Saved data entries:
-- Opening Marker --

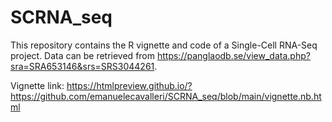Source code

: # SCRNA_seq

This repository contains the R vignette and code of a Single-Cell RNA-Seq project. Data can be retrieved from https://panglaodb.se/view_data.php?sra=SRA653146&srs=SRS3044261.

Vignette link: https://htmlpreview.github.io/?https://github.com/emanuelecavalleri/SCRNA_seq/blob/main/vignette.nb.html
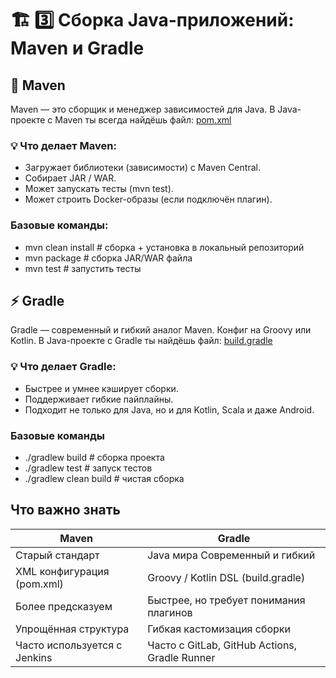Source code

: # 🏗️ 3️⃣ Сборка Java-приложений: Maven и Gradle

## 🧰 Maven
Maven — это сборщик и менеджер зависимостей для Java.
В Java-проекте с Maven ты всегда найдёшь файл: [pom.xml](https://github.com/alexandreevich/Cheklists/blob/main/pom.xml)

### 💡 Что делает Maven:
- Загружает библиотеки (зависимости) с Maven Central.
- Собирает JAR / WAR.
- Может запускать тесты (mvn test).
- Может строить Docker-образы (если подключён плагин).

### Базовые команды:
- mvn clean install      # сборка + установка в локальный репозиторий
- mvn package            # сборка JAR/WAR файла
- mvn test               # запустить тесты

## ⚡ Gradle
Gradle — современный и гибкий аналог Maven.
Конфиг на Groovy или Kotlin. В Java-проекте с Gradle ты найдёшь файл: [build.gradle](https://github.com/alexandreevich/Cheklists/blob/main/build.gradle)
### 💡 Что делает Gradle:
- Быстрее и умнее кэширует сборки.
- Поддерживает гибкие пайплайны.
- Подходит не только для Java, но и для Kotlin, Scala и даже Android.

### Базовые команды 
- ./gradlew build         # сборка проекта
- ./gradlew test          # запуск тестов
- ./gradlew clean build   # чистая сборка

## Что важно знать
| Maven | Gradle |
|--------|------------------------|
|Старый стандарт |Java мира	Современный и гибкий|
|XML конфигурация (pom.xml)|	Groovy / Kotlin DSL (build.gradle) |
|Более предсказуем	| Быстрее, но требует понимания плагинов |
|Упрощённая структура	| Гибкая кастомизация сборки| 
|Часто используется с Jenkins	| Часто с GitLab, GitHub Actions, Gradle Runner|
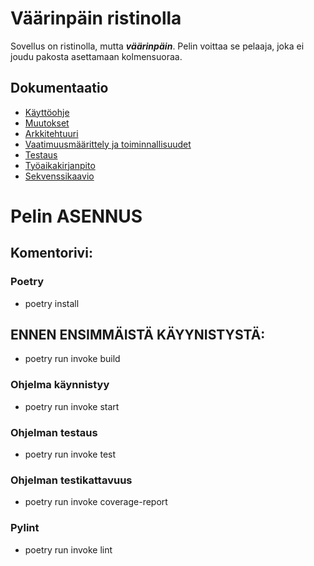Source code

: # Väärinpäin ristinolla

Sovellus on ristinolla, mutta ***väärinpäin***. Pelin voittaa se pelaaja,
joka ei joudu pakosta asettamaan kolmensuoraa.

## Dokumentaatio
- [Käyttöohje](https://github.com/hartonenolli/ot-harjoitustyo/blob/master/dokumentaatio/kayttoohje.md)
- [Muutokset](https://github.com/hartonenolli/ot-harjoitustyo/blob/master/dokumentaatio/changelog.md)
- [Arkkitehtuuri](https://github.com/hartonenolli/ot-harjoitustyo/blob/master/dokumentaatio/rakenne.md)
- [Vaatimuusmäärittely ja toiminnallisuudet](https://github.com/hartonenolli/ot-harjoitustyo/blob/master/dokumentaatio/vaatimusmaarittely.md)
- [Testaus](https://github.com/hartonenolli/ot-harjoitustyo/blob/master/dokumentaatio/testaus.md)
- [Työaikakirjanpito](https://github.com/hartonenolli/ot-harjoitustyo/blob/master/dokumentaatio/tyoaikakirjanpito.md)
- [Sekvenssikaavio](https://github.com/hartonenolli/ot-harjoitustyo/blob/master/dokumentaatio/kuvat/sekvenssikaavio_2.jpg?raw=true)

# Pelin ASENNUS
## Komentorivi:
### Poetry
- poetry install

## ENNEN ENSIMMÄISTÄ KÄYYNISTYSTÄ:
- poetry run invoke build

### Ohjelma käynnistyy
- poetry run invoke start

### Ohjelman testaus
- poetry run invoke test

### Ohjelman testikattavuus
- poetry run invoke coverage-report

### Pylint
- poetry run invoke lint

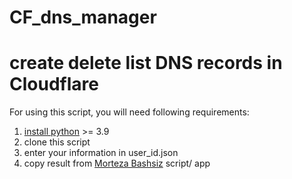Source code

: # CF_dns_manager
create delete list DNS records in Cloudflare
========================
For using this script, you will need following requirements:
1. [install python](https://www.python.org/downloads/) >= 3.9
2. clone this script
3. enter your information in user_id.json
4. copy result from [Morteza Bashsiz](https://github.com/MortezaBashsiz/CFScanner) script/ app
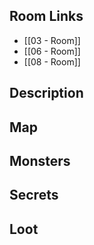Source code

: ## Room Links

*  [[03 - Room]]
*  [[06 - Room]]
*  [[08 - Room]]
## Description

## Map

## Monsters

## Secrets

## Loot

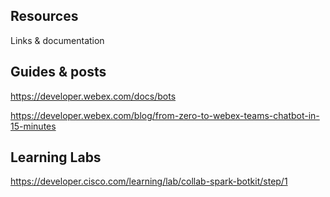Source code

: ## Resources

Links & documentation

## Guides & posts

https://developer.webex.com/docs/bots

https://developer.webex.com/blog/from-zero-to-webex-teams-chatbot-in-15-minutes

## Learning Labs

https://developer.cisco.com/learning/lab/collab-spark-botkit/step/1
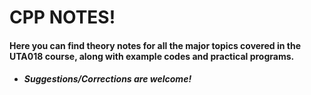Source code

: # CPP NOTES!

#### Here you can find theory notes for all the major topics covered in the UTA018 course, along with example codes and practical programs.

- ##### Suggestions/Corrections are welcome!
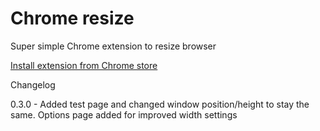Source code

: # Chrome resize

Super simple Chrome extension to resize browser

[Install extension from Chrome store](https://chrome.google.com/webstore/detail/browser-resize/pnmdcoaajafdppfpioijldebfbpogopn)

Changelog

0.3.0 - Added test page and changed window position/height to stay the same. Options page added for improved width settings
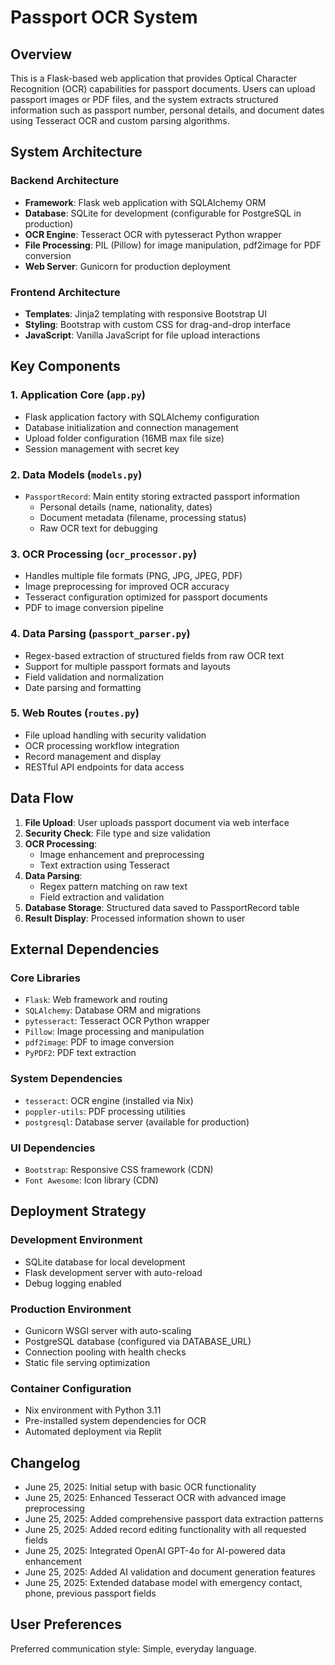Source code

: # Passport OCR System

## Overview

This is a Flask-based web application that provides Optical Character Recognition (OCR) capabilities for passport documents. Users can upload passport images or PDF files, and the system extracts structured information such as passport number, personal details, and document dates using Tesseract OCR and custom parsing algorithms.

## System Architecture

### Backend Architecture
- **Framework**: Flask web application with SQLAlchemy ORM
- **Database**: SQLite for development (configurable for PostgreSQL in production)
- **OCR Engine**: Tesseract OCR with pytesseract Python wrapper
- **File Processing**: PIL (Pillow) for image manipulation, pdf2image for PDF conversion
- **Web Server**: Gunicorn for production deployment

### Frontend Architecture
- **Templates**: Jinja2 templating with responsive Bootstrap UI
- **Styling**: Bootstrap with custom CSS for drag-and-drop interface
- **JavaScript**: Vanilla JavaScript for file upload interactions

## Key Components

### 1. Application Core (`app.py`)
- Flask application factory with SQLAlchemy configuration
- Database initialization and connection management
- Upload folder configuration (16MB max file size)
- Session management with secret key

### 2. Data Models (`models.py`)
- `PassportRecord`: Main entity storing extracted passport information
  - Personal details (name, nationality, dates)
  - Document metadata (filename, processing status)
  - Raw OCR text for debugging

### 3. OCR Processing (`ocr_processor.py`)
- Handles multiple file formats (PNG, JPG, JPEG, PDF)
- Image preprocessing for improved OCR accuracy
- Tesseract configuration optimized for passport documents
- PDF to image conversion pipeline

### 4. Data Parsing (`passport_parser.py`)
- Regex-based extraction of structured fields from raw OCR text
- Support for multiple passport formats and layouts
- Field validation and normalization
- Date parsing and formatting

### 5. Web Routes (`routes.py`)
- File upload handling with security validation
- OCR processing workflow integration
- Record management and display
- RESTful API endpoints for data access

## Data Flow

1. **File Upload**: User uploads passport document via web interface
2. **Security Check**: File type and size validation
3. **OCR Processing**: 
   - Image enhancement and preprocessing
   - Text extraction using Tesseract
4. **Data Parsing**: 
   - Regex pattern matching on raw text
   - Field extraction and validation
5. **Database Storage**: Structured data saved to PassportRecord table
6. **Result Display**: Processed information shown to user

## External Dependencies

### Core Libraries
- `Flask`: Web framework and routing
- `SQLAlchemy`: Database ORM and migrations
- `pytesseract`: Tesseract OCR Python wrapper
- `Pillow`: Image processing and manipulation
- `pdf2image`: PDF to image conversion
- `PyPDF2`: PDF text extraction

### System Dependencies
- `tesseract`: OCR engine (installed via Nix)
- `poppler-utils`: PDF processing utilities
- `postgresql`: Database server (available for production)

### UI Dependencies
- `Bootstrap`: Responsive CSS framework (CDN)
- `Font Awesome`: Icon library (CDN)

## Deployment Strategy

### Development Environment
- SQLite database for local development
- Flask development server with auto-reload
- Debug logging enabled

### Production Environment
- Gunicorn WSGI server with auto-scaling
- PostgreSQL database (configured via DATABASE_URL)
- Connection pooling with health checks
- Static file serving optimization

### Container Configuration
- Nix environment with Python 3.11
- Pre-installed system dependencies for OCR
- Automated deployment via Replit

## Changelog
- June 25, 2025: Initial setup with basic OCR functionality
- June 25, 2025: Enhanced Tesseract OCR with advanced image preprocessing
- June 25, 2025: Added comprehensive passport data extraction patterns
- June 25, 2025: Added record editing functionality with all requested fields
- June 25, 2025: Integrated OpenAI GPT-4o for AI-powered data enhancement
- June 25, 2025: Added AI validation and document generation features
- June 25, 2025: Extended database model with emergency contact, phone, previous passport fields

## User Preferences

Preferred communication style: Simple, everyday language.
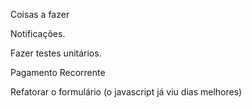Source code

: Coisas a fazer

Notificações.

Fazer testes unitários.

Pagamento Recorrente

Refatorar o formulário (o javascript já viu dias melhores)
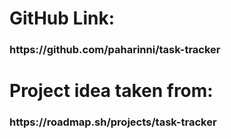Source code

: <h1>GitHub Link:</h1>
<h3>https://github.com/paharinni/task-tracker</h3>

<h1>Project idea taken from:</h1>
<h3>https://roadmap.sh/projects/task-tracker</h3>
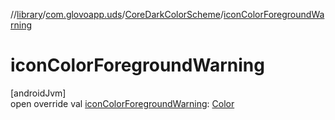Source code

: //[library](../../../index.md)/[com.glovoapp.uds](../index.md)/[CoreDarkColorScheme](index.md)/[iconColorForegroundWarning](icon-color-foreground-warning.md)

# iconColorForegroundWarning

[androidJvm]\
open override val [iconColorForegroundWarning](icon-color-foreground-warning.md): [Color](https://developer.android.com/reference/kotlin/androidx/compose/ui/graphics/Color.html)
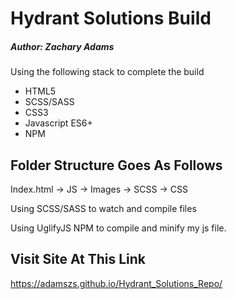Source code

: # Hydrant Solutions Build

##### Author: Zachary Adams
Using the following stack to complete the build
- HTML5
- SCSS/SASS
- CSS3
- Javascript ES6+
- NPM

## Folder Structure Goes As Follows

Index.html
-> JS
-> Images
-> SCSS
-> CSS

Using SCSS/SASS to watch and compile files

Using UglifyJS NPM to compile and minify my js file.
## Visit Site At This Link
 https://adamszs.github.io/Hydrant_Solutions_Repo/
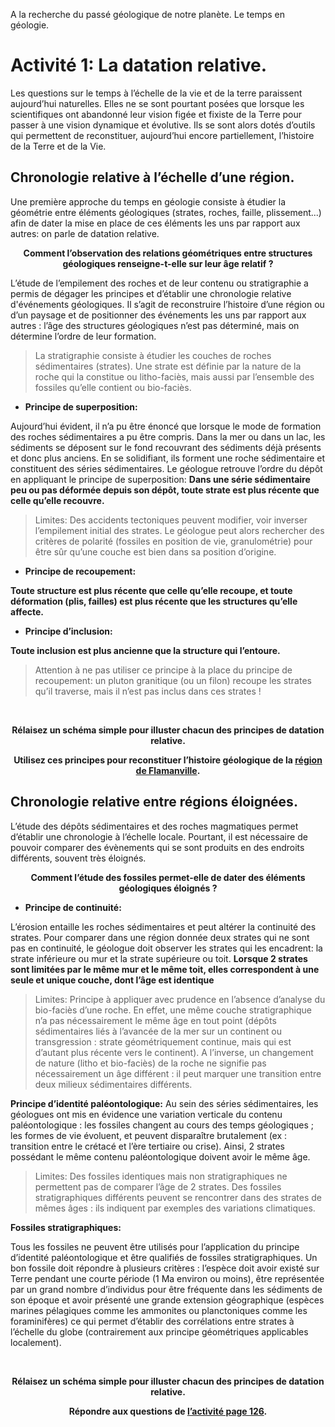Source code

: <p>A la recherche du passé géologique de notre planète. Le temps en géologie.</p>


# Activité 1: La datation relative.

Les questions sur le temps à l’échelle de la vie et de la terre paraissent aujourd’hui naturelles. Elles ne se sont pourtant posées que lorsque les scientifiques ont abandonné leur vision figée et fixiste de la Terre pour passer à une vision dynamique et évolutive. Ils se sont alors dotés d’outils qui permettent de reconstituer, aujourd’hui encore partiellement, l’histoire de la Terre et de la Vie.

## Chronologie relative à l’échelle d’une région.

Une première approche du temps en géologie consiste à étudier la géométrie entre éléments géologiques (strates, roches, faille, plissement...) afin de dater la mise en place de ces éléments les uns par rapport aux autres: on parle de datation relative.

<p align=center><strong>Comment l’observation des relations géométriques entre structures géologiques renseigne-t-elle sur leur âge relatif ?</strong></p>

L’étude de l’empilement des roches et de leur contenu ou stratigraphie a permis de dégager les principes et d’établir une chronologie relative d'événements géologiques. Il s’agit de reconstruire l’histoire d’une région ou d’un paysage et de positionner des événements les uns par rapport aux autres : l’âge des structures géologiques n’est pas déterminé, mais on détermine l’ordre de leur formation.

>La stratigraphie consiste à étudier les couches de roches sédimentaires (strates). Une strate est définie par la nature de la roche qui la constitue ou litho-faciès, mais aussi par l’ensemble des fossiles qu’elle contient ou bio-faciès.

- **Principe de superposition:** 

Aujourd’hui évident, il n’a pu être énoncé que lorsque le mode de formation des roches sédimentaires a pu être compris. Dans la mer ou dans un lac, les sédiments se déposent sur le fond recouvrant des sédiments déjà présents et donc plus anciens. En se solidifiant, ils forment une roche sédimentaire et constituent des séries sédimentaires. Le géologue retrouve l’ordre du dépôt en appliquant le principe de superposition: **Dans une série sédimentaire peu ou pas déformée depuis son dépôt, toute strate est plus récente que celle qu’elle recouvre.**

>Limites: Des accidents tectoniques peuvent modifier, voir inverser l’empilement initial des strates. Le géologue peut alors rechercher des critères de polarité (fossiles en position de vie, granulométrie) pour être sûr qu’une couche est bien dans sa position d’origine.


- **Principe de recoupement:** 

**Toute structure est plus récente que celle qu’elle recoupe, et toute déformation (plis, failles) est plus récente que les structures qu’elle affecte.**

- **Principe d’inclusion:** 

**Toute inclusion est plus ancienne que la structure qui l’entoure.**

>Attention à ne pas utiliser ce principe à la place du principe de recoupement: un pluton granitique (ou un filon) recoupe les strates qu’il traverse, mais il n’est pas inclus dans ces strates !

<p></br></p>

<p align=center><strong>Rélaisez un schéma simple pour illuster chacun des principes de datation relative.</strong></p>

<p align=center><strong>Utilisez ces principes pour reconstituer l’histoire géologique de la <a href="https://ipfs.io/ipfs/QmVhYuA9CPaZYtAjkRoNRehoSXTd1ZFbMycdu7sfHJYRth">région de Flamanville</a>.</strong></p>



## Chronologie relative entre régions éloignées.

L’étude des dépôts sédimentaires et des roches magmatiques permet d’établir une chronologie à l’échelle locale. Pourtant, il est nécessaire de pouvoir comparer des évènements qui se sont produits en des endroits différents, souvent très éloignés.

<p align=center><strong>Comment l’étude des fossiles permet-elle de dater des éléments géologiques éloignés ?</strong></p>


- **Principe de continuité:** 

L’érosion entaille les roches sédimentaires et peut altérer la continuité des strates. Pour comparer dans une région donnée deux strates qui ne sont pas en continuité, le géologue doit observer les strates qui les encadrent: la strate inférieure ou mur et la strate supérieure ou toit. **Lorsque 2 strates sont limitées par le même mur et le même toit, elles correspondent à une seule et unique couche, dont l’âge est identique**

>Limites: Principe à appliquer avec prudence en l’absence d’analyse du bio-faciès d’une roche. En effet, une même couche stratigraphique n’a pas nécessairement le même âge en tout point (dépôts sédimentaires liés à l’avancée de la mer sur un continent ou transgression : strate géométriquement continue, mais qui est d’autant plus récente vers le continent). A l’inverse, un changement de nature (litho et bio-faciès) de la roche ne signifie pas nécessairement un âge différent : il peut marquer une transition entre deux milieux sédimentaires différents.


**Principe d’identité paléontologique:** 
Au sein des séries sédimentaires, les géologues ont mis en évidence une variation verticale du contenu paléontologique : les fossiles changent au cours des temps géologiques ; les formes de vie évoluent, et peuvent disparaître brutalement (ex : transition entre le crétacé et l’ère tertiaire ou crise). Ainsi, 2 strates possédant le même contenu paléontologique doivent avoir le même âge.

>Limites: Des fossiles identiques mais non stratigraphiques ne permettent pas de comparer l’âge de 2 strates. Des fossiles stratigraphiques différents peuvent se rencontrer dans des strates de mêmes âges : ils indiquent par exemples des variations climatiques.


**Fossiles stratigraphiques:** 

Tous les fossiles ne peuvent être utilisés pour l’application du principe d’identité paléontologique et être qualifiés de fossiles stratigraphiques. Un bon fossile doit répondre à plusieurs critères : l’espèce doit avoir existé sur Terre pendant une courte période (1 Ma environ ou moins), être représentée par un grand nombre d’individus pour être fréquente dans les sédiments de son époque et avoir présenté une grande extension géographique (espèces marines pélagiques comme les ammonites ou planctoniques comme les foraminifères) ce qui permet d’établir des corrélations entre strates à l’échelle du globe (contrairement aux principe géométriques applicables localement).

<p></br></p>

<p align=center><strong>Rélaisez un schéma simple pour illuster chacun des principes de datation relative.</strong></p>

<p align=center><strong>Répondre aux questions de <a href="https://ipfs.io/ipfs/QmQhRiv3K9se2YHnMbf8RM2kKQpetPFoEFka6sdc2gcWWK">l’activité page 126</a>.</strong></p>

-- Closing Marker --

YOUR GOAL:
Please give an exact copy of the entries above, from the line with "### Production Environment" down to the line with "- Automated deployment via Replit", inclusive, and nothing else.

SOLUTION FOR THIS TASK:
### Production Environment
- Gunicorn WSGI server with auto-scaling
- PostgreSQL database (configured via DATABASE_URL)
- Connection pooling with health checks
- Static file serving optimization

### Container Configuration
- Nix environment with Python 3.11
- Pre-installed system dependencies for OCR
- Automated deployment via Replit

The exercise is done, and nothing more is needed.